**AIM OF THE TASK**
Please return every line in the following data that includes the string "requirements".

**EXERCISE DATA**
- Opening Delimiter -

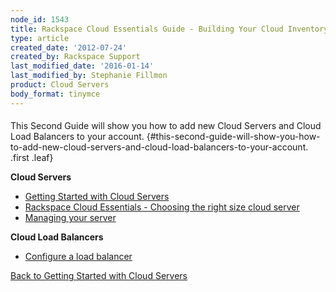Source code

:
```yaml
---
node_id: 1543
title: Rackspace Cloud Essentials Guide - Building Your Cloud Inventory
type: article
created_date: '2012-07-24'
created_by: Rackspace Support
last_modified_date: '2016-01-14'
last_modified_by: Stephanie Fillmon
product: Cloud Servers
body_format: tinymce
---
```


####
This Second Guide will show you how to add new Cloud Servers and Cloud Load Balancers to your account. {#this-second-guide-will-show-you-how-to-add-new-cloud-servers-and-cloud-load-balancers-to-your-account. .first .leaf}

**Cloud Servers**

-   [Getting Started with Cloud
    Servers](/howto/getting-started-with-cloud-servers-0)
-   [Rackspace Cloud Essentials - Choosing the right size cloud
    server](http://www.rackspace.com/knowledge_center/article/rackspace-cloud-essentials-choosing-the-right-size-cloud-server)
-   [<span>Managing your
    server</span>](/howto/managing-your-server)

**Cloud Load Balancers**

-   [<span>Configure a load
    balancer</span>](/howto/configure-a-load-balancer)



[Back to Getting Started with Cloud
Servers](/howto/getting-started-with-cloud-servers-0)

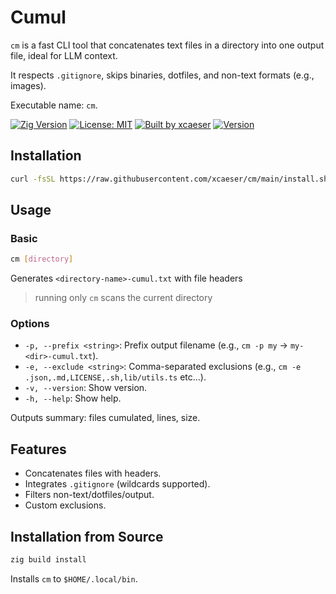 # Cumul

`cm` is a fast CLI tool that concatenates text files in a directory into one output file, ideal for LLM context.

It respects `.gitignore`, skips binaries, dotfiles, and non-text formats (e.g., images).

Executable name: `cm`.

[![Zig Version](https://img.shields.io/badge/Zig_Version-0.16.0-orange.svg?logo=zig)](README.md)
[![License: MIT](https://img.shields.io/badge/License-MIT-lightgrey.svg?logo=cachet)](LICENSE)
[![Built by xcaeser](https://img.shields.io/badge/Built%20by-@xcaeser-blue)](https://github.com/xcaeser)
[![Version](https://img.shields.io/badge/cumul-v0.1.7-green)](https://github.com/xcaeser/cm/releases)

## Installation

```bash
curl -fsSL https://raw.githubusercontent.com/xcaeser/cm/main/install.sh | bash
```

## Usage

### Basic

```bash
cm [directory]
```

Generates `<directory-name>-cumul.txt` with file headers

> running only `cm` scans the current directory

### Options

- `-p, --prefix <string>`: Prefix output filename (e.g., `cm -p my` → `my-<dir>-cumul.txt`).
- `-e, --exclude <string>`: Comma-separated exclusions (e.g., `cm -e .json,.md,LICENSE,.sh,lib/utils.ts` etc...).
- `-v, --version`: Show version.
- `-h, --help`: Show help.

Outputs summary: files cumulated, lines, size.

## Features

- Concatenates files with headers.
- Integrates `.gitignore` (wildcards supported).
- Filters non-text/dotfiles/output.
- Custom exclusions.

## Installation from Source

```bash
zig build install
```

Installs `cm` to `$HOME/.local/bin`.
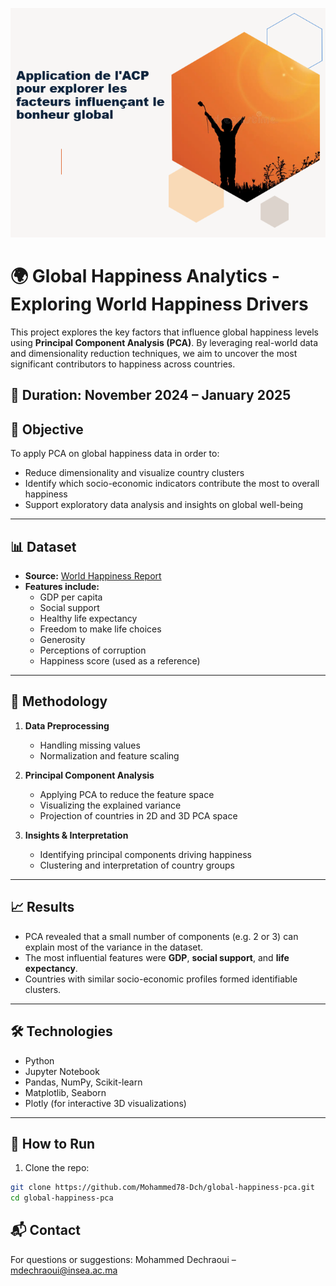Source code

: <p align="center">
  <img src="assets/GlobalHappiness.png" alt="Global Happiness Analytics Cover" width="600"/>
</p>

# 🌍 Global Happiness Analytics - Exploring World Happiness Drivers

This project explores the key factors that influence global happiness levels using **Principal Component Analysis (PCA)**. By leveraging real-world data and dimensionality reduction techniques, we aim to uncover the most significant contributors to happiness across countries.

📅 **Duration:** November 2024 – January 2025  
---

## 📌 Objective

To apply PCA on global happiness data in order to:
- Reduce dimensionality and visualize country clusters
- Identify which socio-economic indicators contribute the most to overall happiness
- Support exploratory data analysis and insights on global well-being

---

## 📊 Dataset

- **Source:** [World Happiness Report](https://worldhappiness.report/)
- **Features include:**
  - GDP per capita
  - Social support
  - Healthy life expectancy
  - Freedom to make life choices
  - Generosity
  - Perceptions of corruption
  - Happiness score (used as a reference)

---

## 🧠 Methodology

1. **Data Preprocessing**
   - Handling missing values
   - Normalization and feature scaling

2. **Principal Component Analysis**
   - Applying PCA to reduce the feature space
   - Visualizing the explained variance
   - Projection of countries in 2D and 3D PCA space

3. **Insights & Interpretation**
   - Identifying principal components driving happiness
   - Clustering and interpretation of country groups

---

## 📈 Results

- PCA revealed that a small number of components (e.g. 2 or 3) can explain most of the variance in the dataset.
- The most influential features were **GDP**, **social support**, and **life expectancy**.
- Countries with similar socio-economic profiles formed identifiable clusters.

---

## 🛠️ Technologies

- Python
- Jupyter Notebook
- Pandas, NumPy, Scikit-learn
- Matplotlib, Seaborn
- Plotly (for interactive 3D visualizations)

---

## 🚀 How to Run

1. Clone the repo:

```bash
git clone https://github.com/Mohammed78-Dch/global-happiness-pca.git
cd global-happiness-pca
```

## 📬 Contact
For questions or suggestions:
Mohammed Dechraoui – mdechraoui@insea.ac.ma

- Closing Delimiter -
- Opening Delimiter -

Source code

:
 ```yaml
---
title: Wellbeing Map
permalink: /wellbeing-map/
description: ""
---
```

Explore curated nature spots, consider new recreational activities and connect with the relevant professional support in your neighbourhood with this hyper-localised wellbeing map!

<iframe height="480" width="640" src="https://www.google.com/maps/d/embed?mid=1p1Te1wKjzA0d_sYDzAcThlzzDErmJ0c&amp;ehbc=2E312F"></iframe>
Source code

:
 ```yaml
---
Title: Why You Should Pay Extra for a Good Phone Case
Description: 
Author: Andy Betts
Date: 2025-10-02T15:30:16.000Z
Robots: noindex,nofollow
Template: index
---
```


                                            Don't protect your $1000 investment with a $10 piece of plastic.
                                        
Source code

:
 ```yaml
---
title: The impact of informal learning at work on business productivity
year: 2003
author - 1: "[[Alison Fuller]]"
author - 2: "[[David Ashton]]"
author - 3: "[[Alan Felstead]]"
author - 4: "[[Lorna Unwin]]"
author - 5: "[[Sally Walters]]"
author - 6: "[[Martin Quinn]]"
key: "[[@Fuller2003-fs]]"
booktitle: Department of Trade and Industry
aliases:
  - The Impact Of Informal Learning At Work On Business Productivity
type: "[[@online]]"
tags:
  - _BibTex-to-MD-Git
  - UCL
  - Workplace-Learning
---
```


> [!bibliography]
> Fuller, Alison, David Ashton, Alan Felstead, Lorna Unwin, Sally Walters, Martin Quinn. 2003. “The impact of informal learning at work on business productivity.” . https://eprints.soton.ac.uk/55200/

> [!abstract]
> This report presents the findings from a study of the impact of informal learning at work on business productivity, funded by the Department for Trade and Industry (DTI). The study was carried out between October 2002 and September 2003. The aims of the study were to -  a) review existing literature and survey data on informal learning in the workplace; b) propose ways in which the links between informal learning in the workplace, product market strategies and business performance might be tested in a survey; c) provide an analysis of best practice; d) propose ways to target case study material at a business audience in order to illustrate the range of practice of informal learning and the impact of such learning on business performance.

- Closing Delimiter -
- Opening Delimiter -

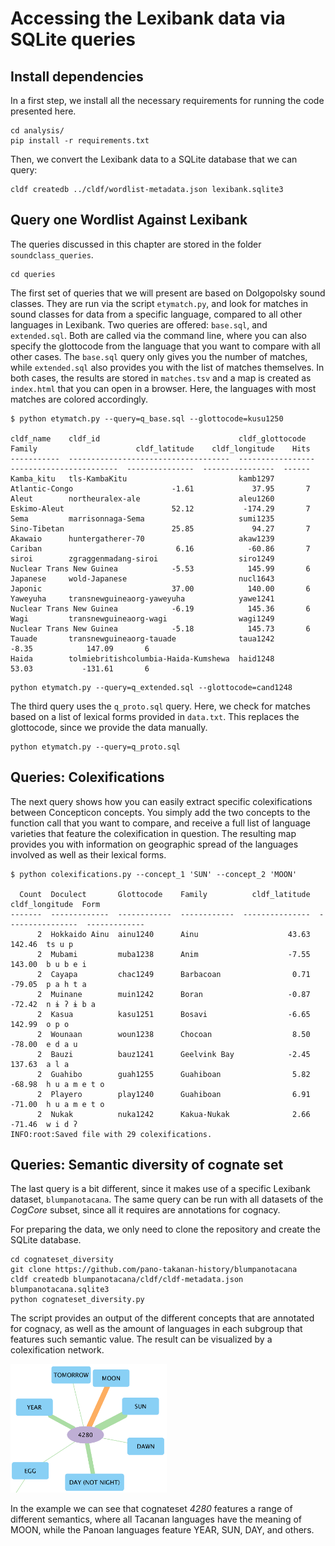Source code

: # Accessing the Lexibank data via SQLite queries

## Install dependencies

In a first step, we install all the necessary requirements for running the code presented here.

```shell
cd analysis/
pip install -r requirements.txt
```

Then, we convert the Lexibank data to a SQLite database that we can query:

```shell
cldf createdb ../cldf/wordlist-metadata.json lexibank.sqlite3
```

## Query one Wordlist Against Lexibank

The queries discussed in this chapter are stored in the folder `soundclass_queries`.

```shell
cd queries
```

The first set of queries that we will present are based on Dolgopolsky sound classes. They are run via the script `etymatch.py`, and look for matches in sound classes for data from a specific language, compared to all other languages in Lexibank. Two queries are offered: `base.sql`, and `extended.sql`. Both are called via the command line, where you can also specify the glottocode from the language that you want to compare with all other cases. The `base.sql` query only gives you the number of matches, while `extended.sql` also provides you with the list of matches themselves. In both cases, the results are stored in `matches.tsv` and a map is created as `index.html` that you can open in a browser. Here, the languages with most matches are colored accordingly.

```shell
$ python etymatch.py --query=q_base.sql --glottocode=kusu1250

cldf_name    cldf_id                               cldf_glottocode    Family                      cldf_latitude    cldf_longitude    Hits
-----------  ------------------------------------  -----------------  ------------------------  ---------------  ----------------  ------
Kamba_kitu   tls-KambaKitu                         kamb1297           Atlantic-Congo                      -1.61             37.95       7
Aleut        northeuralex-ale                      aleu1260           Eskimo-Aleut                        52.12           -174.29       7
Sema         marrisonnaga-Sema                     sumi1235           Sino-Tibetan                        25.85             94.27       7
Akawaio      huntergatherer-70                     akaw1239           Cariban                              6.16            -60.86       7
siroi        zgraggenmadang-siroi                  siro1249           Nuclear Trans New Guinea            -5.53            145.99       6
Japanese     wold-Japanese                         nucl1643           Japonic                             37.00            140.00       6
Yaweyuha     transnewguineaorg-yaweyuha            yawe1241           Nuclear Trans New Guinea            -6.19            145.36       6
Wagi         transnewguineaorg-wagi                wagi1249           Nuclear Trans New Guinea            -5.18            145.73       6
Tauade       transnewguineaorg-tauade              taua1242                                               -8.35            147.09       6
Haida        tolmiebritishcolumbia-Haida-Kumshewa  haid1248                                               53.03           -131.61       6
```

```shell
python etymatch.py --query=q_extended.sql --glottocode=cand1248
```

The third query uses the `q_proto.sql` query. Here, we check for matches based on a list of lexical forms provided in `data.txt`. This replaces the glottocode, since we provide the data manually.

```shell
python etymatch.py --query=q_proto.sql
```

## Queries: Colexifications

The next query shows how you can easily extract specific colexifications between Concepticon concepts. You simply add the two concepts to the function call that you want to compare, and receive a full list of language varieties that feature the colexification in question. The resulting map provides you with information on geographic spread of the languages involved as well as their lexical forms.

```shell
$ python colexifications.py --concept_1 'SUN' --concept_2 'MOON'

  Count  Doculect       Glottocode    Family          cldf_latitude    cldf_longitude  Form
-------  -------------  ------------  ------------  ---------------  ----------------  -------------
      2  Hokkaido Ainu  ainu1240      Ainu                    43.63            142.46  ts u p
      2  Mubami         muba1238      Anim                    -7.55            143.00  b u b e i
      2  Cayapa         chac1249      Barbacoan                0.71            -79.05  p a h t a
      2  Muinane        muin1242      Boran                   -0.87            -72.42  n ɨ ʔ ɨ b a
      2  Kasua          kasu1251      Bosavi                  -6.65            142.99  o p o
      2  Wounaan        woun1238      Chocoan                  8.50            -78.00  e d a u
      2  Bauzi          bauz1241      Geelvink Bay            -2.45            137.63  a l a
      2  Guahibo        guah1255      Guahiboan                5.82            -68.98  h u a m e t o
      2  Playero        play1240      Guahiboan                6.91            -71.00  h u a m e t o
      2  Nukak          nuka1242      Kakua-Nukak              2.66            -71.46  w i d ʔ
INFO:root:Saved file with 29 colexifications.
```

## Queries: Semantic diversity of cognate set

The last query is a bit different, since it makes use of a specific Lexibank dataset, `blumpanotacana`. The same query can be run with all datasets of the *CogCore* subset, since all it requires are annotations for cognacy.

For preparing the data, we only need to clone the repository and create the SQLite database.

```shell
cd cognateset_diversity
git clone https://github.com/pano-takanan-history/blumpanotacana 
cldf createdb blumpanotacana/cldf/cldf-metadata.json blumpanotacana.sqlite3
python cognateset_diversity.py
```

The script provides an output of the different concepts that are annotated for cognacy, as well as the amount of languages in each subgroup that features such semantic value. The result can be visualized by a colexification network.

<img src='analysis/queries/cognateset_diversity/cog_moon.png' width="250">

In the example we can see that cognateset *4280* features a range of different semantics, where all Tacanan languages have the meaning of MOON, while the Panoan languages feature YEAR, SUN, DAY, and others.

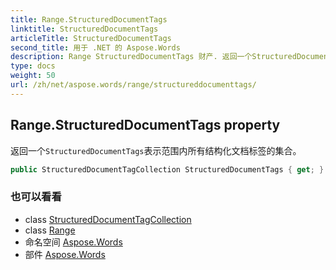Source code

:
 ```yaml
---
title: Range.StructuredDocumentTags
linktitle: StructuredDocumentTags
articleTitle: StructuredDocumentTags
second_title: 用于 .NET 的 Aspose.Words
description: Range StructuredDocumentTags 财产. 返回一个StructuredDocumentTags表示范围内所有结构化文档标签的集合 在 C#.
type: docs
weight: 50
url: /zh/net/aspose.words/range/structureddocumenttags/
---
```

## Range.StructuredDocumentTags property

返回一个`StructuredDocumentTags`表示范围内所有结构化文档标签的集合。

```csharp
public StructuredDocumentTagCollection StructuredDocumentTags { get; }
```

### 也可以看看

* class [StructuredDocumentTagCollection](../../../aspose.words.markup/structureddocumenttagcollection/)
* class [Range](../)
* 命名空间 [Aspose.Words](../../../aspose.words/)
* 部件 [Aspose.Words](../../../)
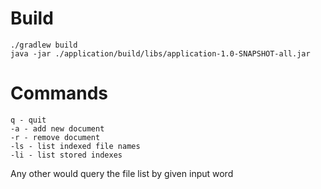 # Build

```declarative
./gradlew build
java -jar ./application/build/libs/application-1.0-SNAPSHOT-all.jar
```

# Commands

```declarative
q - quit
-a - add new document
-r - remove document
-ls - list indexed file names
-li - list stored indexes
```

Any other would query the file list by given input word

- Closing Delimiter -

**SOLUTION TO THIS TASK**
In a first step, we install all the necessary requirements for running the code presented here.
pip install -r requirements.txt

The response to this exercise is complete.